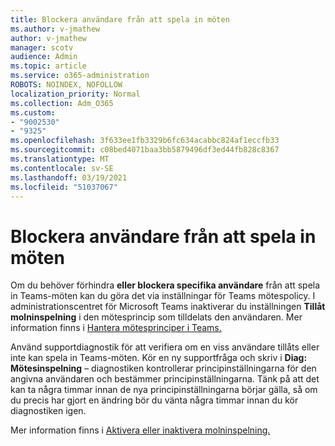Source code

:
 ```yaml
---
title: Blockera användare från att spela in möten
ms.author: v-jmathew
author: v-jmathew
manager: scotv
audience: Admin
ms.topic: article
ms.service: o365-administration
ROBOTS: NOINDEX, NOFOLLOW
localization_priority: Normal
ms.collection: Adm_O365
ms.custom:
- "9002530"
- "9325"
ms.openlocfilehash: 3f633ee1fb3329b6fc634acabbc824af1eccfb33
ms.sourcegitcommit: c08bed4071baa3bb5879496df3ed44fb828c8367
ms.translationtype: MT
ms.contentlocale: sv-SE
ms.lasthandoff: 03/19/2021
ms.locfileid: "51037067"
---
```

# <a name="block-user-from-recording-meetings"></a>Blockera användare från att spela in möten

Om du behöver förhindra **eller blockera specifika användare** från att spela in Teams-möten kan du göra det via inställningar för Teams mötespolicy. I administrationscentret för Microsoft Teams inaktiverar du inställningen **Tillåt molninspelning** i den mötesprincip som tilldelats den användaren. Mer information finns i [Hantera mötesprinciper i Teams.](https://docs.microsoft.com/microsoftteams/meeting-policies-in-teams#allow-cloud-recording)

Använd supportdiagnostik för att verifiera om en viss användare tillåts eller inte kan spela in Teams-möten. Kör en ny supportfråga och skriv i **Diag: Mötesinspelning** – diagnostiken kontrollerar principinställningarna för den angivna användaren och bestämmer principinställningarna. Tänk på att det kan ta några timmar innan de nya principinställningarna börjar gälla, så om du precis har gjort en ändring bör du vänta några timmar innan du kör diagnostiken igen.

Mer information finns i [Aktivera eller inaktivera molninspelning.](https://docs.microsoft.com/microsoftteams/cloud-recording#turn-on-or-turn-off-cloud-recording)
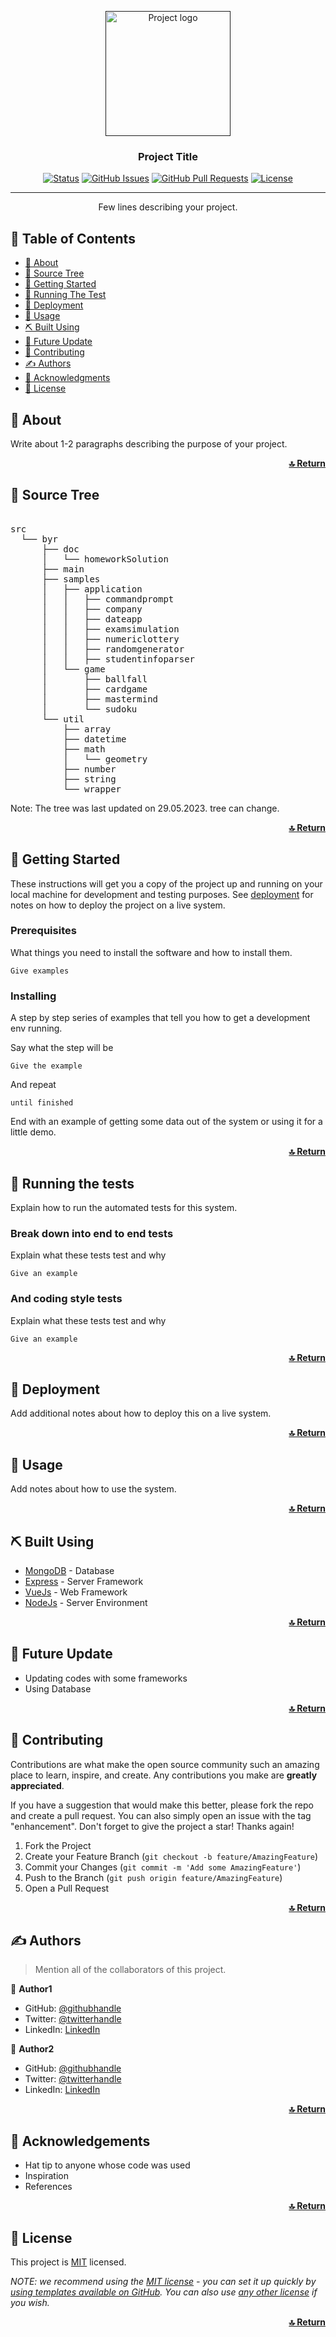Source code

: <p align="center">
  <a href="" rel="noopener">
 <img width=200px height=200px src="https://i.imgur.com/6wj0hh6.jpg" alt="Project logo"></a>
</p>

<h3 align="center">Project Title</h3>

<div align="center">

[![Status](https://img.shields.io/badge/status-active-success.svg)]()
[![GitHub Issues](https://img.shields.io/github/issues/MuammerBayar/Readme-Template)](https://github.com/MuammerBayar/readmeTemplate/issues)
[![GitHub Pull Requests](https://img.shields.io/github/issues-pr/MuammerBayar/Readme-Template)](https://github.com/MuammerBayar/readmeTemplate/pulls)
[![License](https://img.shields.io/github/license/MuammerBayar/Readme-Template?color=blue)](/LICENSE)

</div>

---

<p align="center"> Few lines describing your project.
    <br> 
</p>

## 📝 Table of Contents
- [🧐 About](#about)
- [🌳 Source Tree](#tree)
- [🏁 Getting Started](#getting_started)
- [🔧 Running The Test](#tests)
- [🚀 Deployment](#deployment)
- [🎈 Usage](#usage)
- [️️⛏️ Built Using](#built_using)
- [🚀 Future Update](#future)
- [🤝 Contributing](#contributing)
- [✍️ Authors](#authors)
- [🎉 Acknowledgments](#acknowledgement)
- [📝 License](#license)



## 🧐 About <a name = "about"></a>
Write about 1-2 paragraphs describing the purpose of your project.

<p align="right"> <a href="#top"><b>🔝 Return </b></a> </p>


<!-- Source  tree -->

## 🌳 Source Tree <a name = "tree"></a>
<pre>  
src
  └── byr
      ├── doc
      │   └── homeworkSolution
      ├── main   
      ├── samples
      │   ├── application
      │   │   ├── commandprompt
      │   │   ├── company
      │   │   ├── dateapp
      │   │   ├── examsimulation
      │   │   ├── numericlottery
      │   │   ├── randomgenerator
      │   │   ├── studentinfoparser
      │   └── game
      │       ├── ballfall
      │       ├── cardgame
      │       ├── mastermind
      │       └── sudoku
      └── util
          ├── array
          ├── datetime
          ├── math
          │   └── geometry
          ├── number
          ├── string      
          └── wrapper
</pre> 
 Note: The tree was last updated on 29.05.2023. tree can change.  
 
 <p align="right"> <a href="#top"><b>🔝 Return </b></a> </p>
 
 
<!-- GETTING STARTED -->

## 🏁 Getting Started <a name = "getting_started"></a>
These instructions will get you a copy of the project up and running on your local machine for development and testing purposes. See [deployment](#deployment) for notes on how to deploy the project on a live system.

### Prerequisites
What things you need to install the software and how to install them.

```
Give examples
```

### Installing
A step by step series of examples that tell you how to get a development env running.

Say what the step will be

```
Give the example
```

And repeat

```
until finished
```

End with an example of getting some data out of the system or using it for a little demo.

<p align="right"> <a href="#top"><b>🔝 Return </b></a> </p>


<!-- RUNNING THE TESTS -->

## 🔧 Running the tests <a name = "tests"></a>
Explain how to run the automated tests for this system.

### Break down into end to end tests
Explain what these tests test and why

```
Give an example
```

### And coding style tests
Explain what these tests test and why

```
Give an example
```
<p align="right"> <a href="#top"><b>🔝 Return </b></a> </p>


<!-- DEPLOYMENT -->

## 🚀 Deployment <a name = "deployment"></a>
Add additional notes about how to deploy this on a live system.

<p align="right"> <a href="#top"><b>🔝 Return </b></a> </p>


<!-- USAGE -->

## 🎈 Usage <a name="usage"></a>
Add notes about how to use the system.

<p align="right"> <a href="#top"><b>🔝 Return </b></a> </p>


<!-- BUILT USING -->

## ⛏️ Built Using <a name = "built_using"></a>
- [MongoDB](https://www.mongodb.com/) - Database
- [Express](https://expressjs.com/) - Server Framework
- [VueJs](https://vuejs.org/) - Web Framework
- [NodeJs](https://nodejs.org/en/) - Server Environment

<p align="right"> <a href="#top"><b>🔝 Return </b></a> </p>

<!-- FUTURE UPDATE -->

## 🚀 Future Update <a name = "future"></a>
- Updating codes with some frameworks
- Using Database

<p align="right"> <a href="#top"><b>🔝 Return </b></a> </p>


<!-- CONTRIBUTING -->

## 🤝 Contributing  <a name = "contributing"></a>

Contributions are what make the open source community such an amazing place to learn, inspire, and create. Any contributions you make are **greatly appreciated**.

If you have a suggestion that would make this better, please fork the repo and create a pull request. You can also simply open an issue with the tag "enhancement".
Don't forget to give the project a star! Thanks again!

1. Fork the Project
2. Create your Feature Branch (`git checkout -b feature/AmazingFeature`)
3. Commit your Changes (`git commit -m 'Add some AmazingFeature'`)
4. Push to the Branch (`git push origin feature/AmazingFeature`)
5. Open a Pull Request

<p align="right"> <a href="#top"><b>🔝 Return </b></a> </p>


<!-- AUTHORS -->

## ✍️ Authors <a name = "authors"></a>
> Mention all of the collaborators of this project.

👤 **Author1**

- GitHub: [@githubhandle](https://github.com/githubhandle)
- Twitter: [@twitterhandle](https://twitter.com/twitterhandle)
- LinkedIn: [LinkedIn](https://linkedin.com/in/linkedinhandle)

👤 **Author2**

- GitHub: [@githubhandle](https://github.com/githubhandle)
- Twitter: [@twitterhandle](https://twitter.com/twitterhandle)
- LinkedIn: [LinkedIn](https://linkedin.com/in/linkedinhandle)

<p align="right"> <a href="#top"><b>🔝 Return </b></a> </p>


<!-- ACKNOWLEDGEMENTS-->

## 🎉 Acknowledgements <a name = "acknowledgement"></a>
- Hat tip to anyone whose code was used
- Inspiration
- References

<p align="right"> <a href="#top"><b>🔝 Return </b></a> </p>


<!-- LICENSE -->

## 📝 License <a name="license"></a>

This project is [MIT](./LICENSE) licensed.

_NOTE: we recommend using the [MIT license](https://choosealicense.com/licenses/mit/) - you can set it up quickly by [using templates available on GitHub](https://docs.github.com/en/communities/setting-up-your-project-for-healthy-contributions/adding-a-license-to-a-repository). You can also use [any other license](https://choosealicense.com/licenses/) if you wish._

<p align="right"> <a href="#top"><b>🔝 Return </b></a> </p>
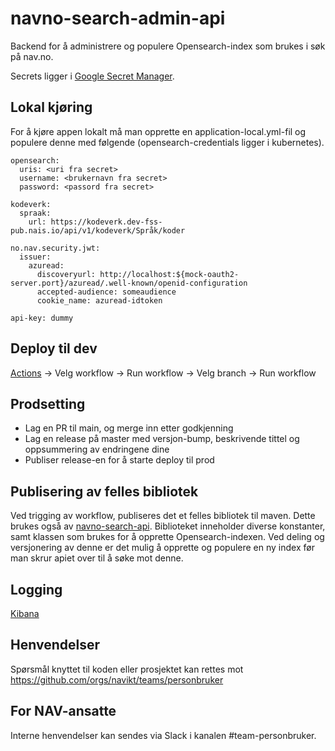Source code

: # navno-search-admin-api
Backend for å administrere og populere Opensearch-index som brukes i søk på nav.no.

Secrets ligger i [Google Secret Manager](https://doc.nais.io/security/secrets/google-secrets-manager/).

## Lokal kjøring
For å kjøre appen lokalt må man opprette en application-local.yml-fil og populere denne med følgende  (opensearch-credentials ligger i kubernetes).

```
opensearch:
  uris: <uri fra secret>
  username: <brukernavn fra secret>
  password: <passord fra secret>

kodeverk:
  spraak:
    url: https://kodeverk.dev-fss-pub.nais.io/api/v1/kodeverk/Språk/koder

no.nav.security.jwt:
  issuer:
    azuread:
      discoveryurl: http://localhost:${mock-oauth2-server.port}/azuread/.well-known/openid-configuration
      accepted-audience: someaudience
      cookie_name: azuread-idtoken
      
api-key: dummy
```

## Deploy til dev

[Actions](https://github.com/navikt/navno-search-admin-api/actions) -> Velg workflow -> Run workflow -> Velg branch -> Run workflow

## Prodsetting

-   Lag en PR til main, og merge inn etter godkjenning
-   Lag en release på master med versjon-bump, beskrivende tittel og oppsummering av endringene dine
-   Publiser release-en for å starte deploy til prod

## Publisering av felles bibliotek

Ved trigging av workflow, publiseres det et felles bibliotek til maven. Dette brukes også av [navno-search-api](https://github.com/navikt/navno-search-api). Biblioteket inneholder diverse konstanter, samt klassen som brukes for å opprette Opensearch-indexen. Ved deling og versjonering av denne er det mulig å opprette og populere en ny index før man skrur apiet over til å søke mot denne.

## Logging

[Kibana](https://logs.adeo.no/app/discover#/view/ea9b29d0-aa35-11ee-991c-09effcd7b5da)

## Henvendelser

Spørsmål knyttet til koden eller prosjektet kan rettes mot https://github.com/orgs/navikt/teams/personbruker

## For NAV-ansatte

Interne henvendelser kan sendes via Slack i kanalen #team-personbruker.
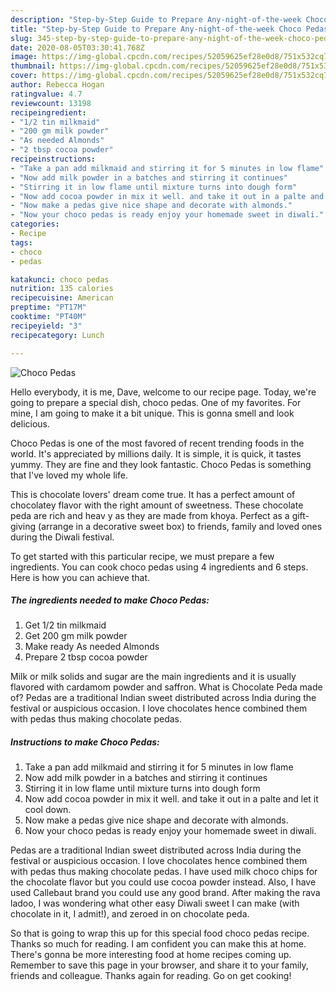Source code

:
 ```yaml
---
description: "Step-by-Step Guide to Prepare Any-night-of-the-week Choco Pedas"
title: "Step-by-Step Guide to Prepare Any-night-of-the-week Choco Pedas"
slug: 345-step-by-step-guide-to-prepare-any-night-of-the-week-choco-pedas
date: 2020-08-05T03:30:41.768Z
image: https://img-global.cpcdn.com/recipes/52059625ef28e0d8/751x532cq70/choco-pedas-recipe-main-photo.jpg
thumbnail: https://img-global.cpcdn.com/recipes/52059625ef28e0d8/751x532cq70/choco-pedas-recipe-main-photo.jpg
cover: https://img-global.cpcdn.com/recipes/52059625ef28e0d8/751x532cq70/choco-pedas-recipe-main-photo.jpg
author: Rebecca Hogan
ratingvalue: 4.7
reviewcount: 13198
recipeingredient:
- "1/2 tin milkmaid"
- "200 gm milk powder"
- "As needed Almonds"
- "2 tbsp cocoa powder"
recipeinstructions:
- "Take a pan add milkmaid and stirring it for 5 minutes in low flame"
- "Now add milk powder in a batches and stirring it continues"
- "Stirring it in low flame until mixture turns into dough form"
- "Now add cocoa powder in mix it well. and take it out in a palte and let it cool down."
- "Now make a pedas give nice shape and decorate with almonds."
- "Now your choco pedas is ready enjoy your homemade sweet in diwali."
categories:
- Recipe
tags:
- choco
- pedas

katakunci: choco pedas 
nutrition: 135 calories
recipecuisine: American
preptime: "PT17M"
cooktime: "PT40M"
recipeyield: "3"
recipecategory: Lunch

---
```



![Choco Pedas](https://img-global.cpcdn.com/recipes/52059625ef28e0d8/751x532cq70/choco-pedas-recipe-main-photo.jpg)

Hello everybody, it is me, Dave, welcome to our recipe page. Today, we're going to prepare a special dish, choco pedas. One of my favorites. For mine, I am going to make it a bit unique. This is gonna smell and look delicious.

Choco Pedas is one of the most favored of recent trending foods in the world. It's appreciated by millions daily. It is simple, it is quick, it tastes yummy. They are fine and they look fantastic. Choco Pedas is something that I've loved my whole life.

This is chocolate lovers&#39; dream come true. It has a perfect amount of chocolatey flavor with the right amount of sweetness. These chocolate peda are rich and heav y as they are made from khoya. Perfect as a gift-giving (arrange in a decorative sweet box) to friends, family and loved ones during the Diwali festival.


To get started with this particular recipe, we must prepare a few ingredients. You can cook choco pedas using 4 ingredients and 6 steps. Here is how you can achieve that.

<!--inarticleads1-->

##### The ingredients needed to make Choco Pedas:

1. Get 1/2 tin milkmaid
1. Get 200 gm milk powder
1. Make ready As needed Almonds
1. Prepare 2 tbsp cocoa powder


Milk or milk solids and sugar are the main ingredients and it is usually flavored with cardamom powder and saffron. What is Chocolate Peda made of? Pedas are a traditional Indian sweet distributed across India during the festival or auspicious occasion. I love chocolates hence combined them with pedas thus making chocolate pedas. 

<!--inarticleads2-->

##### Instructions to make Choco Pedas:

1. Take a pan add milkmaid and stirring it for 5 minutes in low flame
1. Now add milk powder in a batches and stirring it continues
1. Stirring it in low flame until mixture turns into dough form
1. Now add cocoa powder in mix it well. and take it out in a palte and let it cool down.
1. Now make a pedas give nice shape and decorate with almonds.
1. Now your choco pedas is ready enjoy your homemade sweet in diwali.


Pedas are a traditional Indian sweet distributed across India during the festival or auspicious occasion. I love chocolates hence combined them with pedas thus making chocolate pedas. I have used milk choco chips for the chocolate flavor but you could use cocoa powder instead. Also, I have used Callebaut brand you could use any good brand. After making the rava ladoo, I was wondering what other easy Diwali sweet I can make (with chocolate in it, I admit!), and zeroed in on chocolate peda. 

So that is going to wrap this up for this special food choco pedas recipe. Thanks so much for reading. I am confident you can make this at home. There's gonna be more interesting food at home recipes coming up. Remember to save this page in your browser, and share it to your family, friends and colleague. Thanks again for reading. Go on get cooking!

» **Problem**: Your answer should be every line from the material above in which the word "until" appears.

» **Written solution**:
until finished
- "Stirring it in low flame until mixture turns into dough form"
1. Stirring it in low flame until mixture turns into dough form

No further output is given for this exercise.